Acute toxicity is manifested in terms of effects which occur after a single administration or a relatively brief exposure to a substance or mixture. The evidence for acute toxicity is usually obtained from animal testing so acute toxicity is usually characterised in terms of lethality and exposure times used in experimental protocols. Mainly two hazardous classes for acute toxicity are reported that are known as “Acute toxicity” and “STOT-SE (Specific Target Organ Toxicity-Single Exposure)”. This classification is based upon the evident lethality which is commonly reported as LD50/LC50 value. STOT-SE should be considered where there is clear evidence of toxicity to a specific organ, especially when it is observed in the absence of lethality. Once the LD50/LC50 value is determined, then acute toxicity estimate (ATE) could be decided therefore accurate measurement of LD50 is cardinal to understand the dose responses in animal experimentations. Current review entails a diverse method for determination of acute toxicity along with their merits and demerits. Also, it unfolds why three alternative methods i.e., fixed dose procedure (FDP), acute toxicity class (ATC) method and up and down method revealed a wide acceptance from scientific community even though the classical methods were present.

Keywords: LD50, acute toxicity, chronic toxicity, Karber’s method, LC50, ATE

Introduction

Tests of toxicity are used to determine hazardous effects of a particular chemical which are is absorbed in our body by various routes such as through oral, cutaneous, inhalation and circulation. Acute (short-term) toxicity testing commonly done by LD50 test. Several drugs, agricultural chemicals, cleaners, some cosmetics and their ingredients are tested through this method.1 LD50 means that any dose of drug or chemical which is given to animal group for the estimation of medical effectiveness of that drug, and it gets 50% of animal’s death, then it means that particular dose of drug is lethal dose 50 (LD50).
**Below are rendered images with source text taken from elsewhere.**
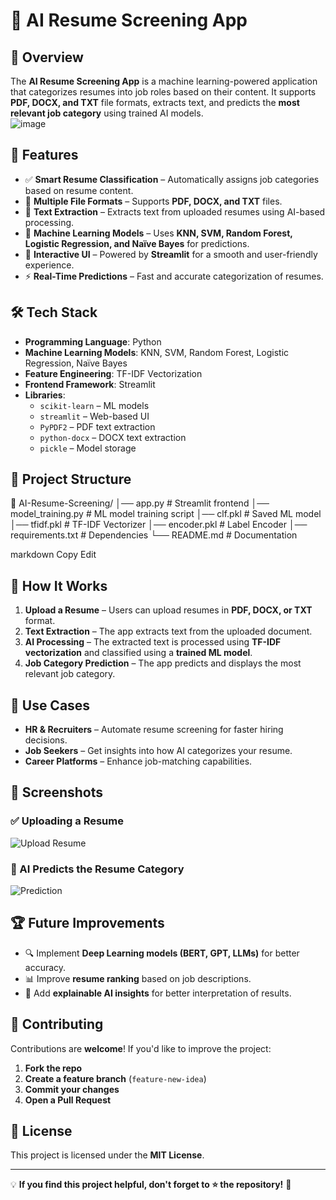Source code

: 
# 📄 AI Resume Screening App  

## 🚀 Overview  
The **AI Resume Screening App** is a machine learning-powered application that categorizes resumes into job roles based on their content. It supports **PDF, DOCX, and TXT** file formats, extracts text, and predicts the **most relevant job category** using trained AI models.  
![image](https://github.com/user-attachments/assets/30a194a5-8b38-48cc-8374-7296272fb877)


## 📌 Features  
- ✅ **Smart Resume Classification** – Automatically assigns job categories based on resume content.  
- 📂 **Multiple File Formats** – Supports **PDF, DOCX, and TXT** files.  
- 📝 **Text Extraction** – Extracts text from uploaded resumes using AI-based processing.  
- 🤖 **Machine Learning Models** – Uses **KNN, SVM, Random Forest, Logistic Regression, and Naïve Bayes** for predictions.  
- 🎨 **Interactive UI** – Powered by **Streamlit** for a smooth and user-friendly experience.  
- ⚡ **Real-Time Predictions** – Fast and accurate categorization of resumes.  

## 🛠 Tech Stack  
- **Programming Language**: Python  
- **Machine Learning Models**: KNN, SVM, Random Forest, Logistic Regression, Naïve Bayes  
- **Feature Engineering**: TF-IDF Vectorization  
- **Frontend Framework**: Streamlit  
- **Libraries**:  
  - `scikit-learn` – ML models  
  - `streamlit` – Web-based UI  
  - `PyPDF2` – PDF text extraction  
  - `python-docx` – DOCX text extraction  
  - `pickle` – Model storage  

## 📂 Project Structure  
📁 AI-Resume-Screening/ │── app.py # Streamlit frontend │── model_training.py # ML model training script │── clf.pkl # Saved ML model │── tfidf.pkl # TF-IDF Vectorizer │── encoder.pkl # Label Encoder │── requirements.txt # Dependencies └── README.md # Documentation

markdown
Copy
Edit

## 🚀 How It Works  
1. **Upload a Resume** – Users can upload resumes in **PDF, DOCX, or TXT** format.  
2. **Text Extraction** – The app extracts text from the uploaded document.  
3. **AI Processing** – The extracted text is processed using **TF-IDF vectorization** and classified using a **trained ML model**.  
4. **Job Category Prediction** – The app predicts and displays the most relevant job category.  

## 🎯 Use Cases  
- **HR & Recruiters** – Automate resume screening for faster hiring decisions.  
- **Job Seekers** – Get insights into how AI categorizes your resume.  
- **Career Platforms** – Enhance job-matching capabilities.  

## 📸 Screenshots  
### ✅ Uploading a Resume  
![Upload Resume](./screenshots/upload.png)  

### 🎯 AI Predicts the Resume Category  
![Prediction](./screenshots/prediction.png)  

## 🏆 Future Improvements  
- 🔍 Implement **Deep Learning models (BERT, GPT, LLMs)** for better accuracy.  
- 📊 Improve **resume ranking** based on job descriptions.  
- 🤝 Add **explainable AI insights** for better interpretation of results.  

## 🤝 Contributing  
Contributions are **welcome**! If you'd like to improve the project:  
1. **Fork the repo**  
2. **Create a feature branch** (`feature-new-idea`)  
3. **Commit your changes**  
4. **Open a Pull Request**  

## 📜 License  
This project is licensed under the **MIT License**.  

---

💡 **If you find this project helpful, don't forget to ⭐ the repository!** 🚀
The hazzardicity is related inversely proportional to LD50 values of a drug means: less LD50 value, there will be more toxic effects and opposite is also true: the less toxicity at higher LD50 value. Initially it was developed in 1920’s and known as “classical LD50” in which involved 5 dose-groups were made for 100 animals but after some modifications in 1981 by the Organization for Economic Cooperation and Development (OECD) the experimental design has been changed as 30 animals for 3 dose-groups. In 1987, further number of experimental animals was reduced to 20 animals for LD50 determination.2

There are different types of toxicity classes based on their exposure duration viz acute toxicity (14 Days), sub-acute (repeated doses) toxicity (28 Days), sub-chronic toxicity (3 Months), chronic toxicity (6 Months to 2 Years) and special toxicity (Carcinogenicity). Prior approval by Institutional Animal Ethical Committee (IAEC) was required before conducting any kind of toxicity testing in animals or collecting any cell lines and a satisfactory protocol should be necessary by the local governing body of animal experimentation.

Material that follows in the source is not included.